At the end of February, the SEC staff issued a No-Action Letter to Dunkin’ Brands Group, Inc., permitting the company to exclude a shareholder proposal under Rule 14a-8(i)(5), often referred to as the economic relevance exception. This is the first no-action relief granted under the rule since the SEC issued Staff Legal Bulletin No. 14I (“SLB 14I”) on November 1, 2017, and it could have implications for other retailers seeking to exclude shareholder proposals under the rule in the future.
Under Rule 14a-8(i)(5), an issuer may exclude a shareholder proposal that relates to operations that account for less than 5 percent of a company’s total assets and less than 5 percent of its net earnings and gross sales at the end of its most recent fiscal year, and is not otherwise significantly related to the company’s business. In the recent past, the SEC staff has rarely granted no-action relief to permit a company to exclude a proposal under this exemption.
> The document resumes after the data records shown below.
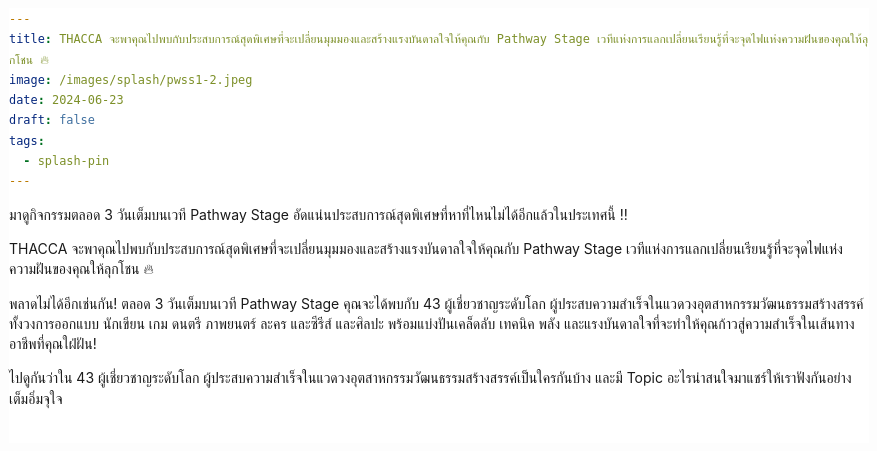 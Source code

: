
 ```yaml
---
title: THACCA จะพาคุณไปพบกับประสบการณ์สุดพิเศษที่จะเปลี่ยนมุมมองและสร้างแรงบันดาลใจให้คุณกับ Pathway Stage เวทีแห่งการแลกเปลี่ยนเรียนรู้ที่จะจุดไฟแห่งความฝันของคุณให้ลุกโชน 🔥
image: /images/splash/pwss1-2.jpeg
date: 2024-06-23
draft: false
tags:
  - splash-pin
---
```


มาดูกิจกรรมตลอด 3 วันเต็มบนเวที Pathway Stage อัดแน่นประสบการณ์สุดพิเศษที่หาที่ไหนไม่ได้อีกแล้วในประเทศนี้ ‼️

THACCA จะพาคุณไปพบกับประสบการณ์สุดพิเศษที่จะเปลี่ยนมุมมองและสร้างแรงบันดาลใจให้คุณกับ Pathway Stage เวทีแห่งการแลกเปลี่ยนเรียนรู้ที่จะจุดไฟแห่งความฝันของคุณให้ลุกโชน 🔥

พลาดไม่ได้อีกเช่นกัน! ตลอด 3 วันเต็มบนเวที Pathway Stage คุณจะได้พบกับ 43 ผู้เชี่ยวชาญระดับโลก ผู้ประสบความสำเร็จในแวดวงอุตสาหกรรมวัฒนธรรมสร้างสรรค์ ทั้งวงการออกแบบ นักเขียน เกม ดนตรี ภาพยนตร์ ละคร และซีรีส์ และศิลปะ พร้อมแบ่งปันเคล็ดลับ เทคนิค พลัง และแรงบันดาลใจที่จะทำให้คุณก้าวสู่ความสำเร็จในเส้นทางอาชีพที่คุณใฝ่ฝัน!

ไปดูกันว่าใน 43 ผู้เชี่ยวชาญระดับโลก ผู้ประสบความสำเร็จในแวดวงอุตสาหกรรมวัฒนธรรมสร้างสรรค์เป็นใครกันบ้าง และมี Topic อะไรน่าสนใจมาแชร์ให้เราฟังกันอย่างเต็มอิ่มจุใจ

<img src="/images/splash/pwss-2.jpeg" alt="" style="width: 100%;object-fit;">

<img src="/images/splash/pwss3-2.jpeg" alt="" style="width: 100%;object-fit;">

<img src="/images/splash/pwss4-2.jpeg" alt="" style="width: 100%;object-fit;">

<img src="/images/splash/pwss5-2.jpeg" alt="" style="width: 100%;object-fit;">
Dunkin’ Brands Group received a shareholder proposal requesting that its board of directors issue a report assessing the environmental impact of using K-Cup Pods brand packaging, and the company sought to exclude the proposal under Rule 14a-8(i)(5). Dunkin’ Brands Group’s no-action request noted that the nominating and corporate governance committee of its board of directors had considered the proposal’s significance to the company’s business and had presented its findings to the entire board. First, the company’s revenue related to K-Cup pod sales was generated from licensing fees and royalties and accounted for less than 5 percent of the company’s total assets, gross sales and net earnings for the most recent fiscal year. Additionally, the proposal did not relate to the company’s primary business operations as a franchisor of quick service restaurants, but instead the proposal related to the packaging used in products manufactured by third parties under licensing arrangements. The committee had also considered the fact that a prior vote on an almost identical proposal had received less than 14 percent support among shareholders, and during the course of the company’s significant shareholder engagement efforts, no other shareholder had raised concerns over the environmental impact of K-Cup pods packaging. Based on this analysis, Dunkin’ Brands Group’s board of directors concluded that the proposal was not significantly related to the company’s business.
The SEC staff granted no-action relief, noting that the 5 percent total assets, net earnings and gross sales threshold was not met, and the proponent had not demonstrated that the proposal was otherwise significant to the company’s business. The staff’s decision also specifically mentioned the description of the board’s analysis process that was included in Dunkin Brands Group’s submission. The detailed discussion of factors considered by Dunkin’ Brands Group’s board of directors, informed by SLB 14I, provides useful guidance for other issuers when analyzing shareholder proposals and requesting no-action relief under the economic relevance exception.